To be fair, Constantine doesn't have much choice other than to at least ask voters for more money, even though he pledged during his successful campaign last year not to raise taxes during a recession. The economic downturn has so hammered county revenues that King County is expecting a $60 million shortfall on its $630 million general-fund budget this year - and that's after years of draconian cuts have left three-quarters of the county's budget dedicated strictly to public safety. According to Constantine, the choice is now between raising taxes and laying off prosecutors and sheriff deputies.
That said, the real problem here is in how Constantine wants to bridge the gap. In targeting an increase in the county sales tax - rather than the property taxes and development fees that also provide much of the county's revenue - Constantine is using the most regressive of all taxes to balance the county's budget on the backs of the people who can least afford it in normal economic times, and who are hurting more than anyone else in a time of record un- and under-employment.

A limited vote
Poor people, however, also don't vote at the same rates as the middle class, and this is where Constantine's plan veers from being simply wrongheaded to utterly sleazy. By putting his proposal on the ballot in August rather than November (when he wants to put the less-critical capital project up for a vote), Constantine is using our state's bizarre August primary to ensure that as few people as possible vote on the proposal.
Since the state Legislature moved the annual primary from September to August - before the traditional Labor Day start of the election season - turnouts, not surprisingly, have plummeted.
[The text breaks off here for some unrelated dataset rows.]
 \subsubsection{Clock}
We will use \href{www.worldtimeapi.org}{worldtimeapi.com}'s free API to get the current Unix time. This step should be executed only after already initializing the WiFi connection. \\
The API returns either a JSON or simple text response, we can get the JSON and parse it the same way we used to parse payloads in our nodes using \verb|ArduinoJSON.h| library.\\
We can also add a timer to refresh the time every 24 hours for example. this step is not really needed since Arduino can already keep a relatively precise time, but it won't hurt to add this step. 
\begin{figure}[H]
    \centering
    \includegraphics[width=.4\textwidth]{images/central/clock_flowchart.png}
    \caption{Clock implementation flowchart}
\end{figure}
People, for some inexplicable reason, would rather enjoy their summers than listen to or think about politicians. Go figure.
The result is that the folks who vote in August tend to be the most motivated citizens, people who are either compulsive voters (i.e., they went to high school in a century when civics was a required class), dedicated politicos or motivated by something specifically on the ballot. This tends to mean August voters skew older, more affluent and better educated than average.
Constantine's plan, then, is to use those voters (who aren't so inclined to tax themselves) to tax other folks instead - the ones who can't afford it but who aren't as likely to be paying attention.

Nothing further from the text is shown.